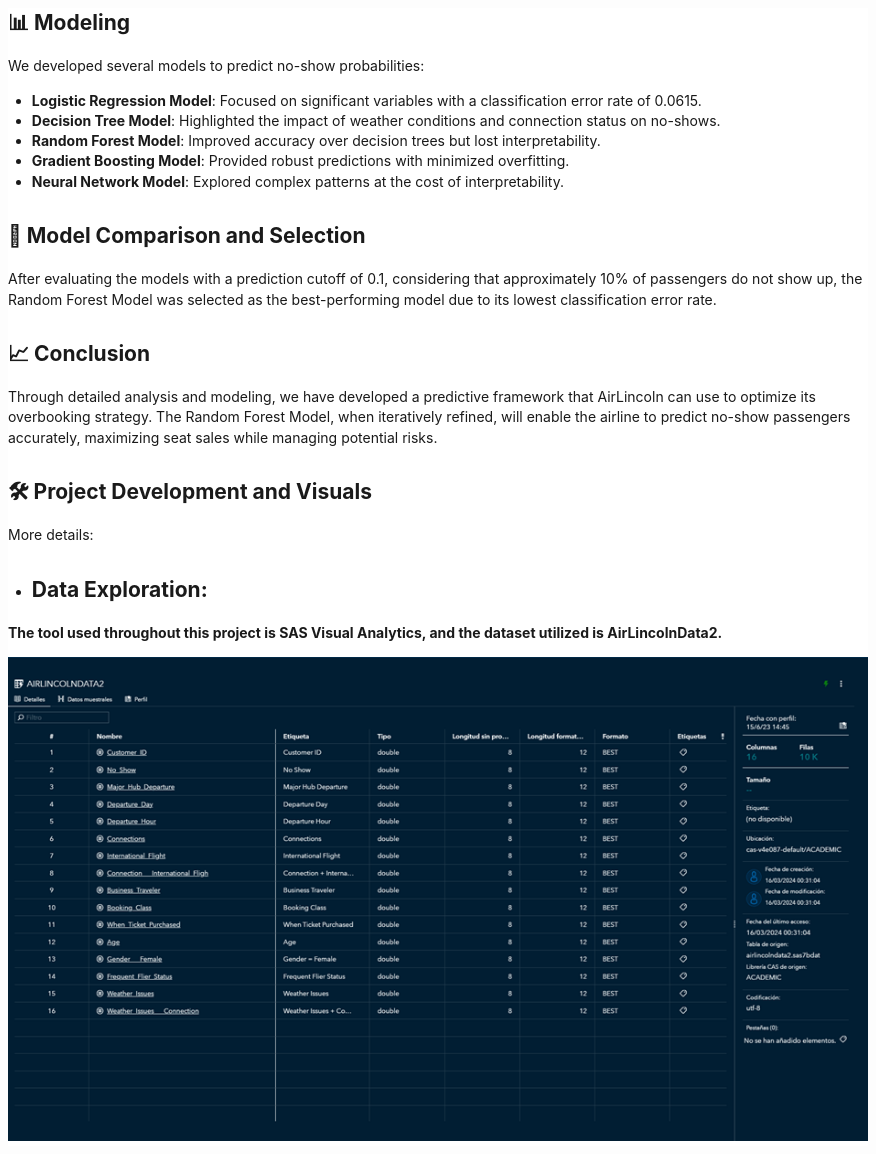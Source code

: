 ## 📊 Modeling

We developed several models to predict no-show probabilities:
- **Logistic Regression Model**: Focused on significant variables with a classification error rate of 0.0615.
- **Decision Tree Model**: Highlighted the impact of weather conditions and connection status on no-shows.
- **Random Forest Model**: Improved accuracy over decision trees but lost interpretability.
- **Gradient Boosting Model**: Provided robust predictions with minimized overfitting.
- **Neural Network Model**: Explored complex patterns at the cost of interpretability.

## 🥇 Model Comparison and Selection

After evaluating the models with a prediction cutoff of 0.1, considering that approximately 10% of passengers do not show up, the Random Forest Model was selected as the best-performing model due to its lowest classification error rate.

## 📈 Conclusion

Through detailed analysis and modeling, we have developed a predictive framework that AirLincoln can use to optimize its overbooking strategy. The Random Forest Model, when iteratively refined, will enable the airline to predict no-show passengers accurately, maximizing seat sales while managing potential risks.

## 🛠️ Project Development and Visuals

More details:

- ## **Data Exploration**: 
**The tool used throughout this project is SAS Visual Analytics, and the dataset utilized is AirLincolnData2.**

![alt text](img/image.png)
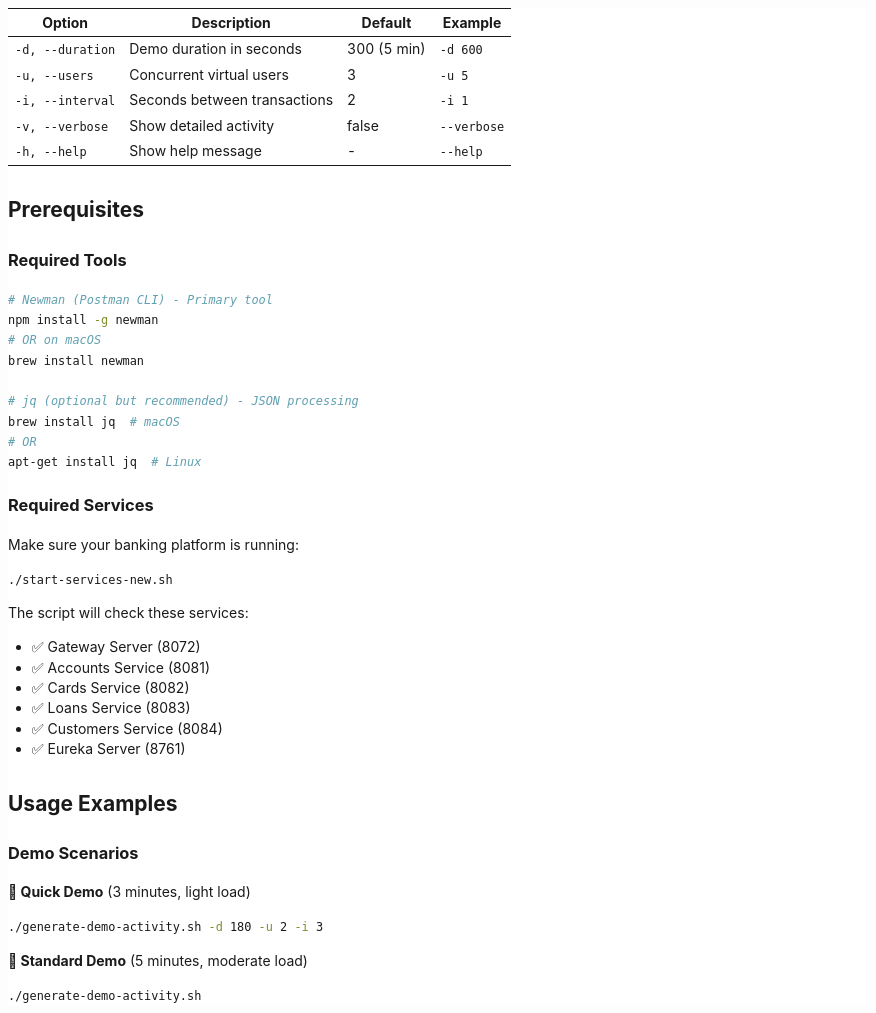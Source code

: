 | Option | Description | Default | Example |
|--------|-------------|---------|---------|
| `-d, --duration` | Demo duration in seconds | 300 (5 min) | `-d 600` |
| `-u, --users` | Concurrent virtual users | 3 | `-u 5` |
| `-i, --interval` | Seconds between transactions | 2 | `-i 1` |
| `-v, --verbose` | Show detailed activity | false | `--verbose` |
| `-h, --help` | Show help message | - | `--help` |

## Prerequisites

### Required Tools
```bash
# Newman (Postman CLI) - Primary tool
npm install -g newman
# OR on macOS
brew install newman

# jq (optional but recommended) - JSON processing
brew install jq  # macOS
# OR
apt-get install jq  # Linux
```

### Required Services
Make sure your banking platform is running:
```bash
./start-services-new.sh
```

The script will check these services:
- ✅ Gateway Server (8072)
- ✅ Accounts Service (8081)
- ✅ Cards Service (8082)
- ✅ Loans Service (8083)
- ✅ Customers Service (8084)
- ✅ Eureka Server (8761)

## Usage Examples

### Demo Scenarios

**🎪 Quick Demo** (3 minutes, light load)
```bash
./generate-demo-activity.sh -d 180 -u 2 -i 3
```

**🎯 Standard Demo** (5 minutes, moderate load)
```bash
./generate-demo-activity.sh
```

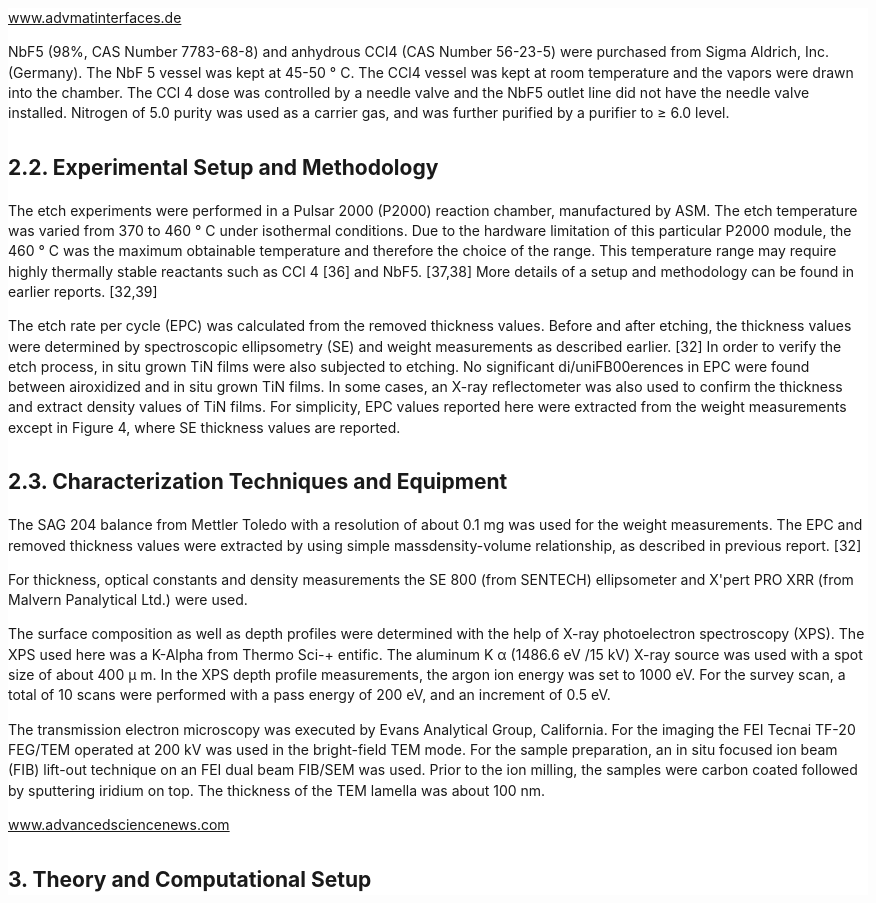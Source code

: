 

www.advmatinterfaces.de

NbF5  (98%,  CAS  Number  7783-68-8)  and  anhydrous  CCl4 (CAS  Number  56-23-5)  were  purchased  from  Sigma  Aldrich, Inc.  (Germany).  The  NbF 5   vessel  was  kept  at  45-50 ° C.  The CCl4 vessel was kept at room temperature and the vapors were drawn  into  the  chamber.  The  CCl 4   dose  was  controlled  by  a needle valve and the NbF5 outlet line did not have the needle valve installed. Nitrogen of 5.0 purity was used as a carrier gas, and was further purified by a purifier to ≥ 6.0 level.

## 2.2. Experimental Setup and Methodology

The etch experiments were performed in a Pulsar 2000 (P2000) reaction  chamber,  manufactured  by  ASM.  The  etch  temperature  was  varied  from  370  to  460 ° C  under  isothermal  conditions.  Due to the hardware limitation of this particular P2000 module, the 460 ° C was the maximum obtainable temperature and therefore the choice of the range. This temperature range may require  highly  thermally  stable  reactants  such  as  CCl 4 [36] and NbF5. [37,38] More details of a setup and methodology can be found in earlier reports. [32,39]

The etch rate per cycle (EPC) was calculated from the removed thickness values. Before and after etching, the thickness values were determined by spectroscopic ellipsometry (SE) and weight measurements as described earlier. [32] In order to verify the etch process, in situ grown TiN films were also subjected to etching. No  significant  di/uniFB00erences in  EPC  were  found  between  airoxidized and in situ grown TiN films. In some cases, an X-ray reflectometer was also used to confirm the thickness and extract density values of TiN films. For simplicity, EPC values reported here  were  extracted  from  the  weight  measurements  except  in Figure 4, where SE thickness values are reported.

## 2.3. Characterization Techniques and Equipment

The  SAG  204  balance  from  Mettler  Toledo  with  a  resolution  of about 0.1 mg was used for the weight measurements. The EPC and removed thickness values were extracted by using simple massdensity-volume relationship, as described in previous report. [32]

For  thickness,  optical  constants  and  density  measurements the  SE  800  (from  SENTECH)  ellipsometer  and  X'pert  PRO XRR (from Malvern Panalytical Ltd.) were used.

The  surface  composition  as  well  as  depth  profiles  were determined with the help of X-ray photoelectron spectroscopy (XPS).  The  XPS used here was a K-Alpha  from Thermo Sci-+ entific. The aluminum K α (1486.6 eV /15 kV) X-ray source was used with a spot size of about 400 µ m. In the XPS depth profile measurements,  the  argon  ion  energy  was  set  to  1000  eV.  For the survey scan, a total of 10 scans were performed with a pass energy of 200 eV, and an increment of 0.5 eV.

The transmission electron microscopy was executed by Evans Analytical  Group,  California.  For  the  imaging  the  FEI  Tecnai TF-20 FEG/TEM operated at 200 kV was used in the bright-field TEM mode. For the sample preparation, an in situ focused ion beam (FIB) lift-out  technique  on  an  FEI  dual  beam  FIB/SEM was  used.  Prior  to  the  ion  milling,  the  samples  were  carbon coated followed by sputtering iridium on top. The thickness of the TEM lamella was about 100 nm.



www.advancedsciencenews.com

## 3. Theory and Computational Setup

····················

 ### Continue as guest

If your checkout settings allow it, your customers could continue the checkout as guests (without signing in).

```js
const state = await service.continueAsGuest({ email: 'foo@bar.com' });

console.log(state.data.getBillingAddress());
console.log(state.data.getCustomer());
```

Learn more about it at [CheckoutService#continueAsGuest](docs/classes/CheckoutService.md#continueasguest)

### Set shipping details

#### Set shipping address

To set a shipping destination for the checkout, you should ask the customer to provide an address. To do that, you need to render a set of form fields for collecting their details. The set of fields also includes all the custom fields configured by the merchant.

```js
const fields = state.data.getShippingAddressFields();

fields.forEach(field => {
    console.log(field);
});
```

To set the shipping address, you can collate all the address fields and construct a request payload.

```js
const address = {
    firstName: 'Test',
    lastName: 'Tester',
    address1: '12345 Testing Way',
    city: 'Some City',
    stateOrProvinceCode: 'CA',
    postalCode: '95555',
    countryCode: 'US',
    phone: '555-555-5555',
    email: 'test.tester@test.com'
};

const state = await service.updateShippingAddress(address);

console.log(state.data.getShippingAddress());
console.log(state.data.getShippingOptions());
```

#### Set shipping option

····················

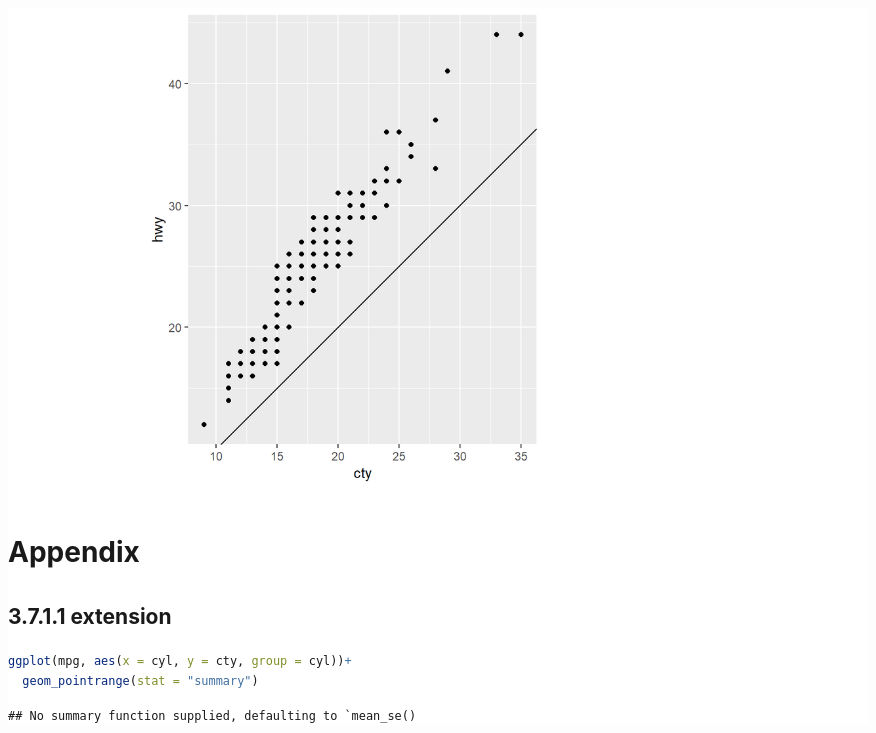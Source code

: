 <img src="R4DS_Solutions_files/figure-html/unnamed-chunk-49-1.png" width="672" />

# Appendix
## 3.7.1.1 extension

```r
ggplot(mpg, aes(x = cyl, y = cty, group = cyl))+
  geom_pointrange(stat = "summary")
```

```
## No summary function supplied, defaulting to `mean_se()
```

····················

— About this exercise —
Would you retype exactly the lines above, from the line with "www.advancedsciencenews.com" to the line with "## 3. Theory and Computational Setup", with both end lines kept and nothing more?

— Response area —
www.advancedsciencenews.com

## 3. Theory and Computational Setup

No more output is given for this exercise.